2013年7月3日水曜日

漬け物大全












『漬け物大全(平凡社新書) 小泉武夫著』を読み終えました。

漬け物に興味を持ったのは、前に『おばあちゃんの台所修行』を読んでから。
昔の人の暮らしの知恵っていいなと思ったのと、今のバイト先で結構な数の漬け物を取り扱ってて、漬け物おもしろいかも、という勘が働いたからです。

その勘は見事に当たりました。

漬け物はやっぱりおもしろい。



その土地にあるものを漬ける。

葉菜、根菜の野菜から、果実、そして肉や魚まで。
漬け床も塩、醤油、味噌、麹、米糠、酒粕、酢、味醂などなど。

それは冷蔵庫等もない時代、保存性を高めたり、必要な栄養を摂るための暮らしの知恵ではあるけども、それだけじゃない。
手間のかかるいろんな方法で漬け物が作られているのは、それがおいしくて人に喜んでもらえるから。
作るのがたのしみのひとつだったんじゃないかと思うのです。
そういうものがその土地の文化となり、伝わっていくんではないでしょうか。


いやほんと、漬け物おいしいですよね。

僕も思い返すと子どもの頃、親が酒の肴に買ってきた「わさびの葉の醤油漬け」がおいしくて忘れられない味になってたり。
今まで意識していなかったけど、つぼ漬け、奈良漬け、柴漬けなど、ごはんのお供に漬け物があれば進んで食べてて、ごはんと漬け物の組み合わせっていうのは自分の味覚の根っこの部分にあるものなのかもしれません。

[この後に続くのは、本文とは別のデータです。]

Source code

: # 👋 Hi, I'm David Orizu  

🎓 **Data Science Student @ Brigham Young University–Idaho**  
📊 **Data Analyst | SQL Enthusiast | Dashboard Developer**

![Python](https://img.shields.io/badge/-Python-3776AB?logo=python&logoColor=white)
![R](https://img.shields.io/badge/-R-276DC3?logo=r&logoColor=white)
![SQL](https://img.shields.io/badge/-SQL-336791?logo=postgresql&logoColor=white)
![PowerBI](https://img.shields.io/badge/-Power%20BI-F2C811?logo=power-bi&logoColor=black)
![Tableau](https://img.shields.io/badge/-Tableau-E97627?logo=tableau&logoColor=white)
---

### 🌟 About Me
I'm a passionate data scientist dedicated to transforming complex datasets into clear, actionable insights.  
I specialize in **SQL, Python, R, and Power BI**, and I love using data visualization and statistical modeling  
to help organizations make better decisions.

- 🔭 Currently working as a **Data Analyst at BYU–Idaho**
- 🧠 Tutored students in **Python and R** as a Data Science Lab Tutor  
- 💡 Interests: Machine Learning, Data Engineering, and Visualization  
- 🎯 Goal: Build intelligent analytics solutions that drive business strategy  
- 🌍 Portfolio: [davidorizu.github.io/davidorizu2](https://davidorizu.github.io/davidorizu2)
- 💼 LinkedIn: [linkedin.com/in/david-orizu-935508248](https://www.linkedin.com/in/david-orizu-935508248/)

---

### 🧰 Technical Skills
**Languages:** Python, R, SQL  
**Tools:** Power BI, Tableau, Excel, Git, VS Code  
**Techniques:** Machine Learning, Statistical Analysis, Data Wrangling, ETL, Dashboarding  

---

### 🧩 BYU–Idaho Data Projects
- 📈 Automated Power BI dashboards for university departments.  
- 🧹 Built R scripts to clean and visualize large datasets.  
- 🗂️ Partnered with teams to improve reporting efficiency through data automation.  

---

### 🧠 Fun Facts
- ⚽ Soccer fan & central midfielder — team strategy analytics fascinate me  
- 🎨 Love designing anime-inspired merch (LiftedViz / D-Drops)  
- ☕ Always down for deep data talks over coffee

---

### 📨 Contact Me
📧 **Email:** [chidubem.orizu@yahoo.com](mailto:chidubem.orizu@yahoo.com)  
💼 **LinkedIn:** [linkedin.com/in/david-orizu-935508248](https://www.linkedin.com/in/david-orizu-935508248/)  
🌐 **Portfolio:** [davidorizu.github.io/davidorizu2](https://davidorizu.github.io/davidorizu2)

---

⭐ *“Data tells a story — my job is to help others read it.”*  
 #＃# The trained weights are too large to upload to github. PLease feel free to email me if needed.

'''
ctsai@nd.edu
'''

その土地の文化を色濃く残すものとして、観光地のお土産コーナーには今でも多くの漬け物が売られています。
この本によると、”伝統食品の多くがここ数年その消費量を減少させているのに、漬け物は毎年増加の一途をたどっている”そうです。
しかし流通や販売を考慮して工業製品的に作られた漬け物の多くは、よくわからない保存料、食べやすさを求める添加物が加えられています。
そういったものは次の世代に伝えられる食の文化にはなりえないと思うのです。



最近僕の周りでは、先人たちが残してくれた、暮らしをたのしむ手仕事の大切さが見直されてきているように感じます。

暮らしの知恵を受け継ぐっていうと身構えてしまうけど、もっと気楽に取り入れてみていいんじゃないかな。おもしろいんだから。